§ **Data excerpts**:
◆ ◆ ◆
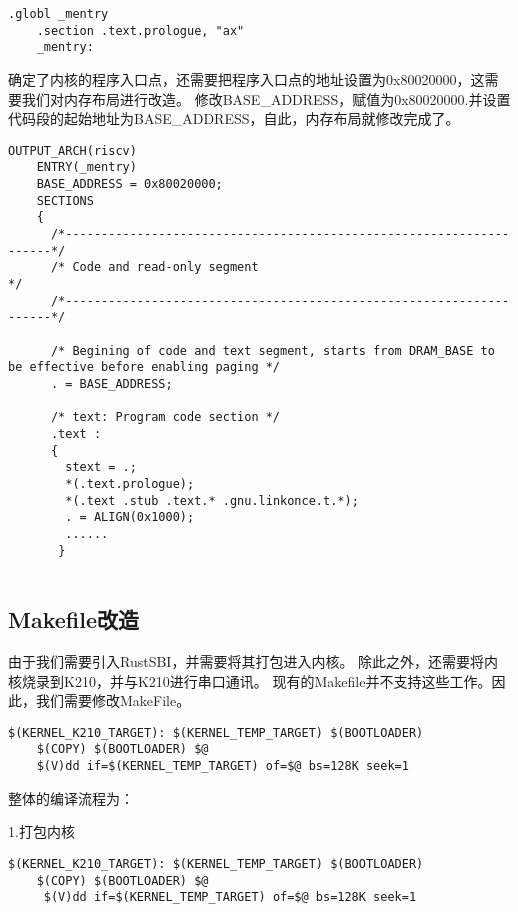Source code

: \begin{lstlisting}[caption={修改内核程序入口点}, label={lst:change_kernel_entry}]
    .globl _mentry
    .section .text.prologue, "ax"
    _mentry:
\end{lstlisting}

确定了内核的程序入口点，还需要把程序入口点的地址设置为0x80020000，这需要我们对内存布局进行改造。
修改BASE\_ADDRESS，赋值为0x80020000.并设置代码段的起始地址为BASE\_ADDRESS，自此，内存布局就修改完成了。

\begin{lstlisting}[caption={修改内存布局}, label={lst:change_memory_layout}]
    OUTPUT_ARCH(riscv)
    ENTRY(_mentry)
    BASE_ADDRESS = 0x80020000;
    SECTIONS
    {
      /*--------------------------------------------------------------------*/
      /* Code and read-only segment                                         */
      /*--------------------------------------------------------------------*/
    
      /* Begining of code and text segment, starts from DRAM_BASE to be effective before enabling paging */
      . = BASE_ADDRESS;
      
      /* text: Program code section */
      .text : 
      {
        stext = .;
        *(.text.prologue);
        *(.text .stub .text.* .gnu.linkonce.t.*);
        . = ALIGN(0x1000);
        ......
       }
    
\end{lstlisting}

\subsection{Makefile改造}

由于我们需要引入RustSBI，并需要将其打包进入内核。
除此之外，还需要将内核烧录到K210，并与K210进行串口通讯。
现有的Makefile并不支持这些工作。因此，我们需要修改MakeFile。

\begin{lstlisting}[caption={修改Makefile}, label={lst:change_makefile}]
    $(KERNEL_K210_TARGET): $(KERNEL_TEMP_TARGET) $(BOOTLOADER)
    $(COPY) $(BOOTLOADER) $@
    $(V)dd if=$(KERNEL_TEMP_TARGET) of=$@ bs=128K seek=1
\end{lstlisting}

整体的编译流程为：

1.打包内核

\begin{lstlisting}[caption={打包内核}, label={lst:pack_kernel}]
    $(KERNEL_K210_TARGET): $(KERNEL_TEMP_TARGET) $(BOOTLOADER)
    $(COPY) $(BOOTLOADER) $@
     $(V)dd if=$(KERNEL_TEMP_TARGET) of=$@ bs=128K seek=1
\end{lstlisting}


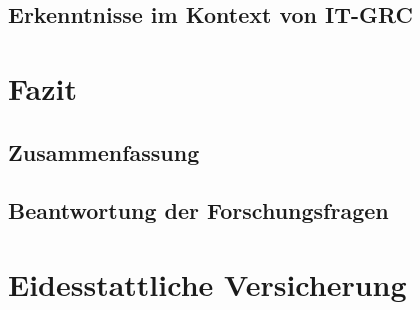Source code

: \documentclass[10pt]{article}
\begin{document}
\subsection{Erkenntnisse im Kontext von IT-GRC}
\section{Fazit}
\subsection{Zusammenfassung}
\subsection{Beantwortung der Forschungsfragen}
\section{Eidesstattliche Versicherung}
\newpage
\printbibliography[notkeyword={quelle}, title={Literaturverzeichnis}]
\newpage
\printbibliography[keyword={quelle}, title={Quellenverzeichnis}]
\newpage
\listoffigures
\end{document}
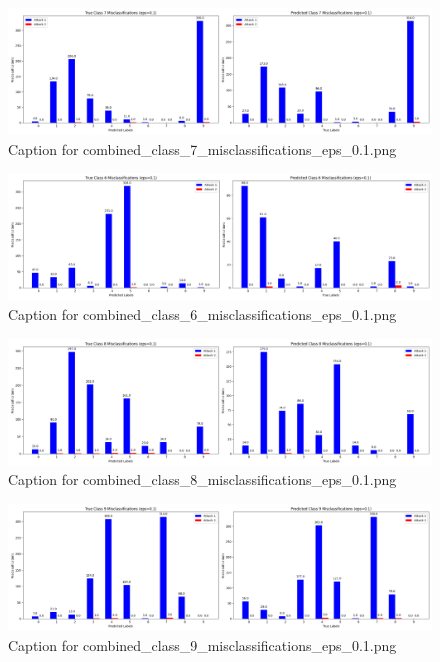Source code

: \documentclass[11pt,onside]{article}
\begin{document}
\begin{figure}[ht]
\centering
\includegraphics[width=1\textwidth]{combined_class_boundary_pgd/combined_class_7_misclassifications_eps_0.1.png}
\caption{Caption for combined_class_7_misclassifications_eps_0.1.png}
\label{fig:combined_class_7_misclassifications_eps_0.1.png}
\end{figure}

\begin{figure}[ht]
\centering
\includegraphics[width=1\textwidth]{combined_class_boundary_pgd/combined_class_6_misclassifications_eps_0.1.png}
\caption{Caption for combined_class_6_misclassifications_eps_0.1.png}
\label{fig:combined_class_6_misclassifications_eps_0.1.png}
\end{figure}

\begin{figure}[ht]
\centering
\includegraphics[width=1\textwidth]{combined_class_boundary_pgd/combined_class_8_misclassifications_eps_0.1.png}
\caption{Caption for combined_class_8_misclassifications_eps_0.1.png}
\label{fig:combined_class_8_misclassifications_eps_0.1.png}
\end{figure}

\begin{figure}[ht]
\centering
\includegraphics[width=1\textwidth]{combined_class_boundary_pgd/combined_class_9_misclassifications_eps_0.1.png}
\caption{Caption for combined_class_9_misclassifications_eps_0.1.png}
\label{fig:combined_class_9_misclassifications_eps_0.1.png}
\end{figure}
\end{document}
◆ ◆ ◆
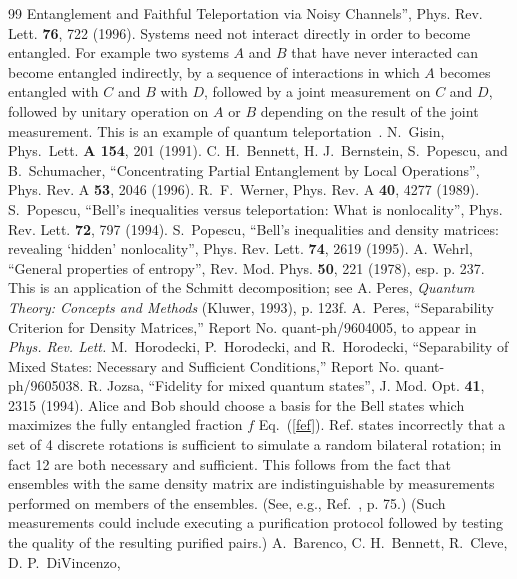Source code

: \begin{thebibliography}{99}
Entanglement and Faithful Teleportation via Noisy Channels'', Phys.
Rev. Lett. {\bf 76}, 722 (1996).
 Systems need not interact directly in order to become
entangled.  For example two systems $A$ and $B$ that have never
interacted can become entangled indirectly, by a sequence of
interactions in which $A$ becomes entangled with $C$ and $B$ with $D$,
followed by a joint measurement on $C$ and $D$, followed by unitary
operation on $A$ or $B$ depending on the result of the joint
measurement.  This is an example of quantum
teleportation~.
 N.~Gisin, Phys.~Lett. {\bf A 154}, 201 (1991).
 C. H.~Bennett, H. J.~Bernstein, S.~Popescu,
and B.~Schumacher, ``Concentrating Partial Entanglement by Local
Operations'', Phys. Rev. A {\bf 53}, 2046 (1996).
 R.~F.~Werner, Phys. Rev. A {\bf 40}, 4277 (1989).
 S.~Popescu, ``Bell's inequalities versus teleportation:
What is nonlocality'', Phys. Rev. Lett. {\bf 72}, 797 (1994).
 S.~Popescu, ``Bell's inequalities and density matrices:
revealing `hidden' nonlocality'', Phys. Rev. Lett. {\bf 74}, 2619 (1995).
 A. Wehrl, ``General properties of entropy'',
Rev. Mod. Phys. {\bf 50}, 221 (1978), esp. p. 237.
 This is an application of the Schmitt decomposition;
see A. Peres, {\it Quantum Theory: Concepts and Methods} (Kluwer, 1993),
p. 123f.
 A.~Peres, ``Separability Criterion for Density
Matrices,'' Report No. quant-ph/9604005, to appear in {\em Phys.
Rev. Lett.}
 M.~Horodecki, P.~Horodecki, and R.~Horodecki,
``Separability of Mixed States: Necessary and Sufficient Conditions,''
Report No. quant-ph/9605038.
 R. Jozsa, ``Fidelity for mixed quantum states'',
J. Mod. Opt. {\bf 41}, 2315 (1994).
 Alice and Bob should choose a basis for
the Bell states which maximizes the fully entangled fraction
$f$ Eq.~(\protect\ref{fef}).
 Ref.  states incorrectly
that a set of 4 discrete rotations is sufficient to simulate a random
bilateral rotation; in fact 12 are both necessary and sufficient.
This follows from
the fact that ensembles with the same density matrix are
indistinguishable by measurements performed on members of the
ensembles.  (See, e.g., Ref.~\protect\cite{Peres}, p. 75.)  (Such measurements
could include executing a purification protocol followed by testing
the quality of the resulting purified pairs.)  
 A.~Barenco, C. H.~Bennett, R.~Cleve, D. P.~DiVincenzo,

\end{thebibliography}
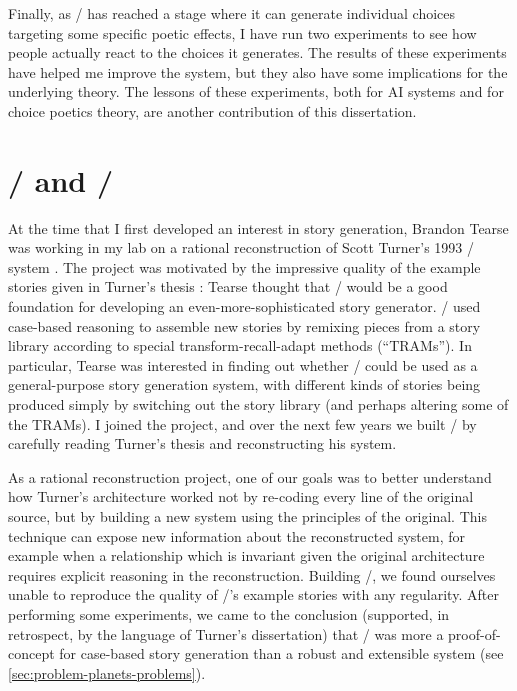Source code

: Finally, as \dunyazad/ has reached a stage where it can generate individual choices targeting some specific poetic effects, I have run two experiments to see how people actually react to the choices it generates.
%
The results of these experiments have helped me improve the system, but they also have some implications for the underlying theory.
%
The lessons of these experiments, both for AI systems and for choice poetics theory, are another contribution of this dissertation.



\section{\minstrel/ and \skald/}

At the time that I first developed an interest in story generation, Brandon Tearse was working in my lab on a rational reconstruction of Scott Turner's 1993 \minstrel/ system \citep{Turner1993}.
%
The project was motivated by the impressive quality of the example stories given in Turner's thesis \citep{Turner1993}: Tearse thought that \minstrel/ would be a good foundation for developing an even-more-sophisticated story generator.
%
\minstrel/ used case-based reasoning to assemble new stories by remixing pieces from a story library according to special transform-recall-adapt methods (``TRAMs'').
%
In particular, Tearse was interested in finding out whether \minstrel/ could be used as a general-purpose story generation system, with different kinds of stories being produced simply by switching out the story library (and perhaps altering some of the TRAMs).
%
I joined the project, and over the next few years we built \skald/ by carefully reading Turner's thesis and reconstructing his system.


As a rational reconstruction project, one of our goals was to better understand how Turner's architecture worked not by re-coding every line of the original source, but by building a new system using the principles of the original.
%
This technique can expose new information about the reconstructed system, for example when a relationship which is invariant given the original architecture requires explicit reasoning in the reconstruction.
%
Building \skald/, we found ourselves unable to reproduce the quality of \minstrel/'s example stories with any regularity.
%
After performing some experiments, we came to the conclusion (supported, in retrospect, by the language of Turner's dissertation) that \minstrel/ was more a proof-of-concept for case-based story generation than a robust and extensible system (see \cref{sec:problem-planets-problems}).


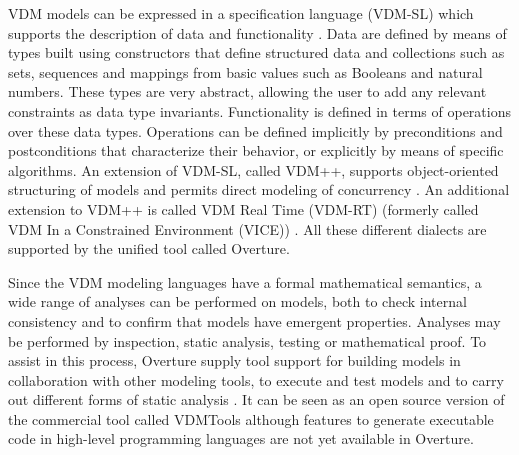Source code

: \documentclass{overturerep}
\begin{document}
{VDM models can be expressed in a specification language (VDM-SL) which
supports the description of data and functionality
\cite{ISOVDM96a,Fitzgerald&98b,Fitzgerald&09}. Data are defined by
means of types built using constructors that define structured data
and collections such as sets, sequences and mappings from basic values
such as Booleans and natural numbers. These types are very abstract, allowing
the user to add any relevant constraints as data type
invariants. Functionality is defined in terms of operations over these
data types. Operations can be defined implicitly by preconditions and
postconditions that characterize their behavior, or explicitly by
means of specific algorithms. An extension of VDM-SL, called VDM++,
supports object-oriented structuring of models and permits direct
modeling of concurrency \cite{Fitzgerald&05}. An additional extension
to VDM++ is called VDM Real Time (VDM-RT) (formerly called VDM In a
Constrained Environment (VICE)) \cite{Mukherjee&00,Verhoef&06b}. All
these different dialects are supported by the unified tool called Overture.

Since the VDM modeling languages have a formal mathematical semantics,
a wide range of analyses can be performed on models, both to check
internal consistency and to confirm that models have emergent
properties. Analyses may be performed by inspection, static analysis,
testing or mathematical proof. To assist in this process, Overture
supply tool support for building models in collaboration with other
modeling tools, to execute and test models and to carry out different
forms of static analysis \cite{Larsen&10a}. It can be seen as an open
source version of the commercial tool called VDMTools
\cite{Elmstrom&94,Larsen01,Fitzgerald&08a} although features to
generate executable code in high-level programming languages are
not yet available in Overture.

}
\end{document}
◆ ◆ ◆
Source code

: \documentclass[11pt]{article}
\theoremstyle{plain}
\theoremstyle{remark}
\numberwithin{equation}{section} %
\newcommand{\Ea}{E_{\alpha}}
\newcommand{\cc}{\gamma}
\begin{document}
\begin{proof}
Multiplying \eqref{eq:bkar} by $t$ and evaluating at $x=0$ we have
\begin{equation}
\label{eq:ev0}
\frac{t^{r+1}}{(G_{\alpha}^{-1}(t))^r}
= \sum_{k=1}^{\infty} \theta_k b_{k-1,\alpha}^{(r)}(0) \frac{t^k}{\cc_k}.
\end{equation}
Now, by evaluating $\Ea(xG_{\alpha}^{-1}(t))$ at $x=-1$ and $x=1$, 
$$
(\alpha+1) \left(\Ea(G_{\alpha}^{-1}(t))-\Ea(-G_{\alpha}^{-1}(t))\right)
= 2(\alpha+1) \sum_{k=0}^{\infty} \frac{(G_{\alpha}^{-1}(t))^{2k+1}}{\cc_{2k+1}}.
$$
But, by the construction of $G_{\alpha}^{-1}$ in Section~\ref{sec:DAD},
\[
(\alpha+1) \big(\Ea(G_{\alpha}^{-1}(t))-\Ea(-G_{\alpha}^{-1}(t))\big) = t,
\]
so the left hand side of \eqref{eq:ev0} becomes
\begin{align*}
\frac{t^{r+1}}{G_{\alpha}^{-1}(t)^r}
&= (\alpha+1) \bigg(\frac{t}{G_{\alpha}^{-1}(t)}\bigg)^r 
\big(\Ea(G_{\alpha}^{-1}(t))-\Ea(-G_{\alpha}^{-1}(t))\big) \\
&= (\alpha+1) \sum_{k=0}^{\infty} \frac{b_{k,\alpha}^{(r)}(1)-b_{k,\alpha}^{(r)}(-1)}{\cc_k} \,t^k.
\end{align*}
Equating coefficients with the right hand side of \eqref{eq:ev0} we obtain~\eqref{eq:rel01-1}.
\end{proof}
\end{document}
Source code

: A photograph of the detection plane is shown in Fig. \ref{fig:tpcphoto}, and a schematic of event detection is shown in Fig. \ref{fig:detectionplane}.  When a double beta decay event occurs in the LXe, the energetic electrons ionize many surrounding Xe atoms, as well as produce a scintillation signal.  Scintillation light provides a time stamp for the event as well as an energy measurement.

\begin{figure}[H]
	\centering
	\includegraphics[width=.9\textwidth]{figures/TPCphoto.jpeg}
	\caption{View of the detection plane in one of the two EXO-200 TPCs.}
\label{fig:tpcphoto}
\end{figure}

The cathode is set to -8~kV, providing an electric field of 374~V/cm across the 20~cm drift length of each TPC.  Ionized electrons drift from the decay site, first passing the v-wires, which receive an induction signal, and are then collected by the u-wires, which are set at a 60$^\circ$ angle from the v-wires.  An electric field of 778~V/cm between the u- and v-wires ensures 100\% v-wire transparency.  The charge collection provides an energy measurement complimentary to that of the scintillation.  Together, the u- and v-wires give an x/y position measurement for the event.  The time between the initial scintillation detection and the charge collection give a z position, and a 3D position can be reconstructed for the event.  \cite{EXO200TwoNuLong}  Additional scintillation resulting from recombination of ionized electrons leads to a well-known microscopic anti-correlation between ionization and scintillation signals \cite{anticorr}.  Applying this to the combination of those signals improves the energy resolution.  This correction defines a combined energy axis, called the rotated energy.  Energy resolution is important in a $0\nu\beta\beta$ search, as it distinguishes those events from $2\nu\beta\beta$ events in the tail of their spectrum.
◆ ◆ ◆
Return every line holding the word "hand" from the records.

§ **Your response**:
so the left hand side of \eqref{eq:ev0} becomes
Equating coefficients with the right hand side of \eqref{eq:ev0} we obtain~\eqref{eq:rel01-1}.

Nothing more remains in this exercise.